Everyone should start their marriage off on the right foot—especially when it comes to finance. There's a reason that setting your budget is probably one of the most important steps on your wedding planning checklist. For help on how to stick to it—and not go broke from your big day—we chatted with money whiz Alexa von Tobel, newlywed and CEO of financial planning site LearnVest. Here's what she had to say.
Brides: How Do You Feel About Brides Going Into a Little Debt to Pay for Your Wedding?
Alexa von Tobel: While I love a beautiful wedding (and they're expensive!), it's critical to avoid going into debt for your dream nuptials. You certainly don't want to be paying off those bills as you celebrate your first anniversary!
So How Do You Avoid It?
Alexa von Tobel: Start by setting up a separate savings account just for your wedding expenses. You can automate savings into that account on a monthly basis, so you don't feel the financial pressure all at once.

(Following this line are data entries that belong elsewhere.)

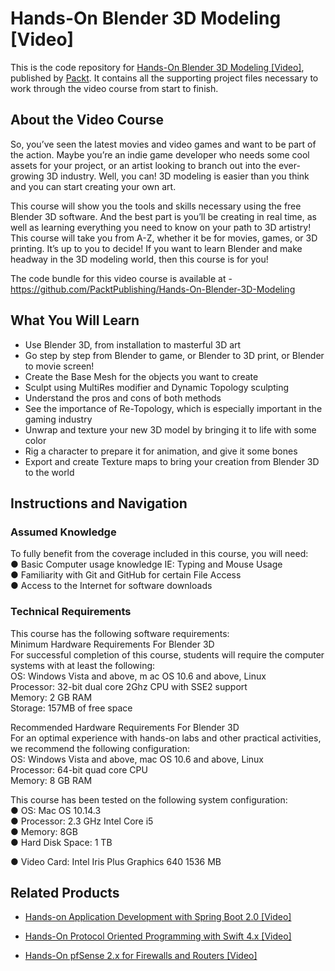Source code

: # Hands-On Blender 3D Modeling [Video]
This is the code repository for [Hands-On Blender 3D Modeling [Video]](https://www.packtpub.com/game-development/hands-blender-3d-modeling-video?utm_source=github&utm_medium=repository&utm_campaign=9781789953213), published by [Packt](https://www.packtpub.com/?utm_source=github). It contains all the supporting project files necessary to work through the video course from start to finish.
## About the Video Course
So, you’ve seen the latest movies and video games and want to be part of the action. Maybe you’re an indie game developer who needs some cool assets for your project, or an artist looking to branch out into the ever-growing 3D industry. Well, you can! 3D modeling is easier than you think and you can start creating your own art.

This course will show you the tools and skills necessary using the free Blender 3D software. And the best part is you’ll be creating in real time, as well as learning everything you need to know on your path to 3D artistry! This course will take you from A-Z, whether it be for movies, games, or 3D printing. It’s up to you to decide! If you want to learn Blender and make headway in the 3D modeling world, then this course is for you!

The code bundle for this video course is available at - https://github.com/PacktPublishing/Hands-On-Blender-3D-Modeling

<H2>What You Will Learn</H2>
<DIV class=book-info-will-learn-text>
<UL>
<LI>Use Blender 3D, from installation to masterful 3D art 
<LI>Go step by step from Blender to game, or Blender to 3D print, or Blender to movie screen! 
<LI>Create the Base Mesh for the objects you want to create 
<LI>Sculpt using MultiRes modifier and Dynamic Topology sculpting 
<LI>Understand the pros and cons of both methods 
<LI>See the importance of Re-Topology, which is especially important in the gaming industry 
<LI>Unwrap and texture your new 3D model by bringing it to life with some color 
<LI>Rig a character to prepare it for animation, and give it some bones 
<LI>Export and create Texture maps to bring your creation from Blender 3D to the world </LI></UL></DIV>

## Instructions and Navigation
### Assumed Knowledge
To fully benefit from the coverage included in this course, you will need:<br/>
●	Basic Computer usage knowledge IE: Typing and Mouse Usage<br/>
●	Familiarity with Git and GitHub for certain File Access<br/>
●	Access to the Internet for software downloads<br/>

### Technical Requirements
This course has the following software requirements:<br/>
Minimum Hardware Requirements For Blender 3D <br/>
For successful completion of this course, students will require the computer systems with at least the following: <br/>
 	OS: Windows Vista and above, m ac OS 10.6 and above, Linux <br/>
 	Processor: 32-bit dual core 2Ghz CPU with SSE2 support <br/>
 	Memory: 2 GB RAM <br/> 
 	Storage: 157MB of free space <br/>

Recommended Hardware Requirements For Blender 3D <br/>
For an optimal experience with hands-on labs and other practical activities, we recommend the following configuration: <br/>
 	OS: Windows Vista and above, mac OS 10.6 and above, Linux<br/>
 	Processor: 64-bit quad core CPU <br/>
 	Memory: 8 GB RAM <br/>

This course has been tested on the following system configuration:<br/>
●	OS: Mac OS 10.14.3<br/>
●	Processor: 2.3 GHz Intel Core i5<br/>
●	Memory: 8GB<br/>
●	Hard Disk Space: 1 TB<br/>

●	Video Card: Intel Iris Plus Graphics 640 1536 MB<br/>


## Related Products
* [Hands-on Application Development with Spring Boot 2.0 [Video]](https://www.packtpub.com/application-development/hands-application-development-spring-boot-20-video?utm_source=github&utm_medium=repository&utm_campaign=9781789137712)

* [Hands-On Protocol Oriented Programming with Swift 4.x [Video]](https://www.packtpub.com/application-development/hands-protocol-oriented-programming-swift-4x-video?utm_source=github&utm_medium=repository&utm_campaign=9781789610307)

* [Hands-On pfSense 2.x for Firewalls and Routers [Video]](https://www.packtpub.com/networking-and-servers/hands-pfsense-2x-firewalls-and-routers-video?utm_source=github&utm_medium=repository&utm_campaign=9781789805017)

Planning for a wedding takes time—and building this account can take time too. Once you know what you're working with, set a clear (and fixed!) budget and then go plan yourself the wedding of your dreams.
Should I Dip Into My Savings?
Alexa von Tobel: I suggest you keep an emergency savings account (which I call a "freedom fund") with at least six months of living expenses. It's there as your financial safety net—it can tide you over in case of an emergency, like if one of you loses your job. The wedding savings account should be separate from this.
How Would You Prioritize Wedding Spending?
Alexa von Tobel: One of my rules of thumb is that it's best to spend money on services, like the band and the caterer, and negotiate on hard goods, like food and alcohol.
What's the Best Payment Method?
Alexa von Tobel: Paying in cash makes it easy to track how much you are spending in real-time. On the other hand, a credit card gives you some protection (e.g. if something were to go wrong with a vendor). You can also rack up great bonuses if you use a rewards card. My husband and I flew to France (for our honeymoon) on points! But remember, as with all credit card purchases, it's imperative to pay the bill in full, every month.
Is Going Over-Budget the End of the World?
Alexa von Tobel: Depleting all your savings or going wildly over-budget is one sure way to start off on the wrong foot. A solid marriage is about being a good team when handling everything life throws your way—including financial difficulty. Money can be a major source of stress in relationships, so use this time to get on the same page, understand your goals and priorities, and work together.